## [EXERCISE BRIEF]
Report only the number of lines in the records that contain the word "accept".

Start of SUPPLIED INFORMATION

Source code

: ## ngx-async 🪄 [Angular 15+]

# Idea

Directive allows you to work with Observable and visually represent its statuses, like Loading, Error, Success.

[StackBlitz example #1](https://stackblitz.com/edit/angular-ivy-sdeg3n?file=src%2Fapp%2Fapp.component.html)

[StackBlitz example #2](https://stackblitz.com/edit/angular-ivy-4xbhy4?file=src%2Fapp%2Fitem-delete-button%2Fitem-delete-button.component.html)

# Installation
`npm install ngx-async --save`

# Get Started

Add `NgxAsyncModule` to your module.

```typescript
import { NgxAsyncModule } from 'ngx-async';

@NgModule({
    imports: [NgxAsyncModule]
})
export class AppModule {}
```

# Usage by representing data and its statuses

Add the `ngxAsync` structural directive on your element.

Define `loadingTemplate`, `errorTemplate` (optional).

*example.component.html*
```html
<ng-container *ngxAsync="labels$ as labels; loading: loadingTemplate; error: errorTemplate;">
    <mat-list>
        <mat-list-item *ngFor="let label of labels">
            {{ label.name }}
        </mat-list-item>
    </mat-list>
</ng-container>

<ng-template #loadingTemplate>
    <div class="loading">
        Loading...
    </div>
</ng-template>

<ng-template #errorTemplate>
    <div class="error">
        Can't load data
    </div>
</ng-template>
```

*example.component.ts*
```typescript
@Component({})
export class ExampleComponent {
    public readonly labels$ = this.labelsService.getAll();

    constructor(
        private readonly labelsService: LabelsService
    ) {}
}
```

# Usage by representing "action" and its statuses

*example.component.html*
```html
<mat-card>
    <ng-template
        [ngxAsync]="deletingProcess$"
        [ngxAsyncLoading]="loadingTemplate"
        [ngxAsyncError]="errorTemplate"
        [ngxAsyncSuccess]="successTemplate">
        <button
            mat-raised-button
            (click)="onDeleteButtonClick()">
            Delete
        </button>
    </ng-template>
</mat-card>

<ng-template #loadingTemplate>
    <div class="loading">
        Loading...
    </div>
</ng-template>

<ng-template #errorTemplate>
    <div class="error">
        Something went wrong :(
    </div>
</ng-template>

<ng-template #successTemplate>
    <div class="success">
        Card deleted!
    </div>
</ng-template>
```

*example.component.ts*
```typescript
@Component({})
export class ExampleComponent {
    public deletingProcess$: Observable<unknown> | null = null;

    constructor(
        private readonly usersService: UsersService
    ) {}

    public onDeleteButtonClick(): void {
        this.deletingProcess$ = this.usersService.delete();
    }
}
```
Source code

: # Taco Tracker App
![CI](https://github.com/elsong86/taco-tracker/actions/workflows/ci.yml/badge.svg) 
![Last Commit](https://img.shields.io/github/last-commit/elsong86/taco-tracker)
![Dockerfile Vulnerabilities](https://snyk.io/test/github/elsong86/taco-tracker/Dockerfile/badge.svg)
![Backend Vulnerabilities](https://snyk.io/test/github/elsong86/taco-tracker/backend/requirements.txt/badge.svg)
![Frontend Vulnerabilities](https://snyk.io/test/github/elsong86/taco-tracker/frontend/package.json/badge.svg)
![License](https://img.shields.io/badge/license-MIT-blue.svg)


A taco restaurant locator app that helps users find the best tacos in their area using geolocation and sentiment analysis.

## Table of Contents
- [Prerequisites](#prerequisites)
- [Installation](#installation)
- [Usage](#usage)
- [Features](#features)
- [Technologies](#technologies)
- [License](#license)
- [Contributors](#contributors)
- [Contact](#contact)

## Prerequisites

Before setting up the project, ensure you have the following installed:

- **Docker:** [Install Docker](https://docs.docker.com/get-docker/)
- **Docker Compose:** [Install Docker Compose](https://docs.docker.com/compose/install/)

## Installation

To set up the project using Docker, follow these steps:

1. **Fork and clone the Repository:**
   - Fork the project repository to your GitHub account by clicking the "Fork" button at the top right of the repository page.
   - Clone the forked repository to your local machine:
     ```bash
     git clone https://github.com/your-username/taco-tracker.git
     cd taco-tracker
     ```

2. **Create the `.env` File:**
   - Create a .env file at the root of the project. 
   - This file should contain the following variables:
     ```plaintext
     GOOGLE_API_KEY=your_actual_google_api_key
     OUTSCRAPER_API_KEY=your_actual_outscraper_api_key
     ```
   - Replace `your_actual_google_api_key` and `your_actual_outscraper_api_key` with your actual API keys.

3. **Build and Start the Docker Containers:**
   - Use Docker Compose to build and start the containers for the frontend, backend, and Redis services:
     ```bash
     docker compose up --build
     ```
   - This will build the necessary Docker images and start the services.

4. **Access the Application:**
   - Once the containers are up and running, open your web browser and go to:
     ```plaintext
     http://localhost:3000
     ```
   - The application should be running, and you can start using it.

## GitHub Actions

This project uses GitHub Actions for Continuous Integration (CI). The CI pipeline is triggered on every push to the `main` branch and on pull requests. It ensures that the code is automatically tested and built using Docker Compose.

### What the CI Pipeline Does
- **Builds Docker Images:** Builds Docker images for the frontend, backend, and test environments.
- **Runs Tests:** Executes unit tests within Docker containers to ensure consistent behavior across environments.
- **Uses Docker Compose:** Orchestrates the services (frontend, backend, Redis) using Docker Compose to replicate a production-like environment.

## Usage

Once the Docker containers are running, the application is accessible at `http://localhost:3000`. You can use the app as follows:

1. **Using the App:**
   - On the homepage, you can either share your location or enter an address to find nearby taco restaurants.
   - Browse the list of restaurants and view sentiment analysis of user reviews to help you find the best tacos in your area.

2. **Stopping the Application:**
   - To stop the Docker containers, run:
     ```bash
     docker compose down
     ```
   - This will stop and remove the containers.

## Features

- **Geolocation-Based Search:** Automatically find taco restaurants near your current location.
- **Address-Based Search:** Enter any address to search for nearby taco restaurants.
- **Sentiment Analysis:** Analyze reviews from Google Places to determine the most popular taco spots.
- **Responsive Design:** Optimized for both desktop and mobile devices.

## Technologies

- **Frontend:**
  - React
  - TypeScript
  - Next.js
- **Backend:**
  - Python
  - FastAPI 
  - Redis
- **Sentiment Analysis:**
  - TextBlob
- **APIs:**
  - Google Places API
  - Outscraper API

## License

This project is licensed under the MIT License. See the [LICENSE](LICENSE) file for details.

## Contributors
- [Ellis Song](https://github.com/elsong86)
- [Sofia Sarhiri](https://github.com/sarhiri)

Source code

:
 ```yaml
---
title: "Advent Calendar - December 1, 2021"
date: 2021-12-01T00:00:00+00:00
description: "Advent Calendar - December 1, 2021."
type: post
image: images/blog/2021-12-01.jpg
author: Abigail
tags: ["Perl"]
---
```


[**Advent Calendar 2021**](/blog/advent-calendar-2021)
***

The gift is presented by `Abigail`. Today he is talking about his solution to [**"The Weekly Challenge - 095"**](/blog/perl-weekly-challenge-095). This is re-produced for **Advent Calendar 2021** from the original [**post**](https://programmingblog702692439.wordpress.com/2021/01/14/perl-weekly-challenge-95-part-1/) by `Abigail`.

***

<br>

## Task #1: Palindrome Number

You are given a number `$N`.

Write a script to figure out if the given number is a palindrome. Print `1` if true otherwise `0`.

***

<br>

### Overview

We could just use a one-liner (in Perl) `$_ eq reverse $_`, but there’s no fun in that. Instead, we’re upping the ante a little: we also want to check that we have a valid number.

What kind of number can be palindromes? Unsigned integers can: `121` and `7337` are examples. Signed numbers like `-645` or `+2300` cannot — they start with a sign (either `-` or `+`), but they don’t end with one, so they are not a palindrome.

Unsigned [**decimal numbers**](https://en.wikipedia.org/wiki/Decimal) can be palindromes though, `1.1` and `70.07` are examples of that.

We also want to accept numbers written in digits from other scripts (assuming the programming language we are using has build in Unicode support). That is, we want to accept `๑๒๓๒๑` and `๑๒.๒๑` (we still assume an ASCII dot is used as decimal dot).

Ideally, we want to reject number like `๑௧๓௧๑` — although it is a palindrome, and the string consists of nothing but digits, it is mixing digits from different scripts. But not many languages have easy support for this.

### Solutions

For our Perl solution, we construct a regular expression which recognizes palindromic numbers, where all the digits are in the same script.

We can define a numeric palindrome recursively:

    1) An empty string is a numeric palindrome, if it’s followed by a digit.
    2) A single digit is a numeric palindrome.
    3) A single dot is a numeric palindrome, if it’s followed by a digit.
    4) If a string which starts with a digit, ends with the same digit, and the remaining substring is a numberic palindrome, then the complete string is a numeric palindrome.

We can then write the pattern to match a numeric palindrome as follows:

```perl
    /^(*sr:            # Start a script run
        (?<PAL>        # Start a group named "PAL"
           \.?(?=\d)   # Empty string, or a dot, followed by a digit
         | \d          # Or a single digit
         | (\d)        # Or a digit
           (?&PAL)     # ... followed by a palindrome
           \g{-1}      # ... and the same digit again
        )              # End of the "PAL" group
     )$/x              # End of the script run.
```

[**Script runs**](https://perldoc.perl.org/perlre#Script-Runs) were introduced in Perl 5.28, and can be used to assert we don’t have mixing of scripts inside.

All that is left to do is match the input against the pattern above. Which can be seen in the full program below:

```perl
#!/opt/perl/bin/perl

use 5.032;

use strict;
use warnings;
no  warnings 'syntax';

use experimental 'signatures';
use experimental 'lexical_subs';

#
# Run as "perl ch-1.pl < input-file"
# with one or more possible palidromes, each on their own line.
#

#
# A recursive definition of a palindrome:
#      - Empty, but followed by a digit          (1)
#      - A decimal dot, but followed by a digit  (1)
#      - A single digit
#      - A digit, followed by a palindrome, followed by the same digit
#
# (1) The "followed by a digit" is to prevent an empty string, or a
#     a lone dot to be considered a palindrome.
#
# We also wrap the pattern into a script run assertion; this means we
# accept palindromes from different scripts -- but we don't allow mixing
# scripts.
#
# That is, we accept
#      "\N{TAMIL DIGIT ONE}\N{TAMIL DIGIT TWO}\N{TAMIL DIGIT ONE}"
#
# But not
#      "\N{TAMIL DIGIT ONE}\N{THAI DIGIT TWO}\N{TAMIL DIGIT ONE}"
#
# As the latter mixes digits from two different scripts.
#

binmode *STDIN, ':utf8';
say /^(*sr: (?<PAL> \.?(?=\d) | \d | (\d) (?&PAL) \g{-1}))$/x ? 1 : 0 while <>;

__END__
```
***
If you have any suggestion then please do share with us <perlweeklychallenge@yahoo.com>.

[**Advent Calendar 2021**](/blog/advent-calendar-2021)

End of SUPPLIED INFORMATION

## [SOLUTION TO THIS EXERCISE]
3